- _MATERIAL PROVIDED_
● ● ● ● ● ● ●
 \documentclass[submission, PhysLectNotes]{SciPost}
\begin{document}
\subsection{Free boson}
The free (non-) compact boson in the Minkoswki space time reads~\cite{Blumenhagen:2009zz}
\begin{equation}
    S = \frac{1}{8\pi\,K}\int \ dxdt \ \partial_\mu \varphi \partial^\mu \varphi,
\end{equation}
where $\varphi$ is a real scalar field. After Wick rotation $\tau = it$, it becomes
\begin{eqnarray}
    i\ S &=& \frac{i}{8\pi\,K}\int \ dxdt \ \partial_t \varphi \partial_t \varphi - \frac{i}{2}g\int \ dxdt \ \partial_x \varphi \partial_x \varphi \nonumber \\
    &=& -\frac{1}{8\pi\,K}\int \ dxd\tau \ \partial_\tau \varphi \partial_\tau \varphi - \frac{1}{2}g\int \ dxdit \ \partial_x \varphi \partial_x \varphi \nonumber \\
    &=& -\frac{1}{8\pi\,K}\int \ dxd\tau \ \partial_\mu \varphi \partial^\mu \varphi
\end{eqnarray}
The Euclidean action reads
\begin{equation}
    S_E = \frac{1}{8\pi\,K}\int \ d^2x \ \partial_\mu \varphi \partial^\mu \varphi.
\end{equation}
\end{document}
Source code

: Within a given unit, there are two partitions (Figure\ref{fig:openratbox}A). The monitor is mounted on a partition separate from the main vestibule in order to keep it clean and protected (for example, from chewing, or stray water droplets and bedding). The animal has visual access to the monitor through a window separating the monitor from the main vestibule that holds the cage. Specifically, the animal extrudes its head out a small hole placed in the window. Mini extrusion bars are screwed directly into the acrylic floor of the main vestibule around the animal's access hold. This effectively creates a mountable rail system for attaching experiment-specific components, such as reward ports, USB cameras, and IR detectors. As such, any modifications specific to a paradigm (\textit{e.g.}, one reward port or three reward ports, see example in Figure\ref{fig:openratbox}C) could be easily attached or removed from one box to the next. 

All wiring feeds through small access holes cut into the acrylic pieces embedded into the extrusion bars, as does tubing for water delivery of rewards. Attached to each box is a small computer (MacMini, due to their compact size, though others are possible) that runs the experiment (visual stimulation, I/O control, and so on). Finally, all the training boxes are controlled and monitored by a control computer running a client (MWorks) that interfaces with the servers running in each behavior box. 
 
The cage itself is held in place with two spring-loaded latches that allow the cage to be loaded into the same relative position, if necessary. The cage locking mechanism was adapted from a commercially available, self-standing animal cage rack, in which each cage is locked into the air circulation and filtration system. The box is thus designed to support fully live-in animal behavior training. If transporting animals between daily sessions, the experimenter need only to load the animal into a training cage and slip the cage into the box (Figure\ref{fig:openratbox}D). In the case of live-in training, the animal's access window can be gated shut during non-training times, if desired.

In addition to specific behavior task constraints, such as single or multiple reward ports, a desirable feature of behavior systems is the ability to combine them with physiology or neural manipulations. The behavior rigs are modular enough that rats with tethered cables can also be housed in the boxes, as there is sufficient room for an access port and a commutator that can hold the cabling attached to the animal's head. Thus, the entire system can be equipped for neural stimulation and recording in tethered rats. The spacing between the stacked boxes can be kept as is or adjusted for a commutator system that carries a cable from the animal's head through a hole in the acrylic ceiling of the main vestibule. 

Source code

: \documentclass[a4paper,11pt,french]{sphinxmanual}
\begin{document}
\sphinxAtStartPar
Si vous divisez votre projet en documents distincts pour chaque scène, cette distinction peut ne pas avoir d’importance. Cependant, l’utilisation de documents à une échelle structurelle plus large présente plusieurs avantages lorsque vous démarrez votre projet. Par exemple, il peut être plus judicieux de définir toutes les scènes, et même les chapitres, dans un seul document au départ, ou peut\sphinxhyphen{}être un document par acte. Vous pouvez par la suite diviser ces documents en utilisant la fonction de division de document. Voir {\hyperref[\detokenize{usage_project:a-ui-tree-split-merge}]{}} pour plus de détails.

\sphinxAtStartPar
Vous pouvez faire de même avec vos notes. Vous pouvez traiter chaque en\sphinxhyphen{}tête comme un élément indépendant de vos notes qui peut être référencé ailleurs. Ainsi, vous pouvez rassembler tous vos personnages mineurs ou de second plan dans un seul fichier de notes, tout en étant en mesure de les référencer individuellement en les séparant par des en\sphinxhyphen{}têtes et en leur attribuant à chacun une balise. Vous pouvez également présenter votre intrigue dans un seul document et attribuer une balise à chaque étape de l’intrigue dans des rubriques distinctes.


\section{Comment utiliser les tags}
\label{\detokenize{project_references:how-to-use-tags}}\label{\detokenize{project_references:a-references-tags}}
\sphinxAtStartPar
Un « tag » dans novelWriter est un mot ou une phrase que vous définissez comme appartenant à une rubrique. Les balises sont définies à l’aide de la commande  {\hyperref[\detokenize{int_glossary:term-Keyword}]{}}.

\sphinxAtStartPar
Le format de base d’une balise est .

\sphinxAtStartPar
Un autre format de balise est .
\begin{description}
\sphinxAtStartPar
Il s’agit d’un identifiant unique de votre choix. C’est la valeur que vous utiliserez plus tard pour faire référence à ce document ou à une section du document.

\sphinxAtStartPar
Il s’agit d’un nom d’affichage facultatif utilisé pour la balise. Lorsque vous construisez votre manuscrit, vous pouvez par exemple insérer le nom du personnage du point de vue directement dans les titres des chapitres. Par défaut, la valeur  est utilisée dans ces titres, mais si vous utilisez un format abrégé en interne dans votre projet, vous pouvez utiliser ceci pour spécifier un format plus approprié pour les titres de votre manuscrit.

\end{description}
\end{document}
● ● ● ● ● ● ●
- _ABOUT THIS EXERCISE_
Write down only the number of lines above where the word "agit" occurs.

- _TASK RESPONSE_
2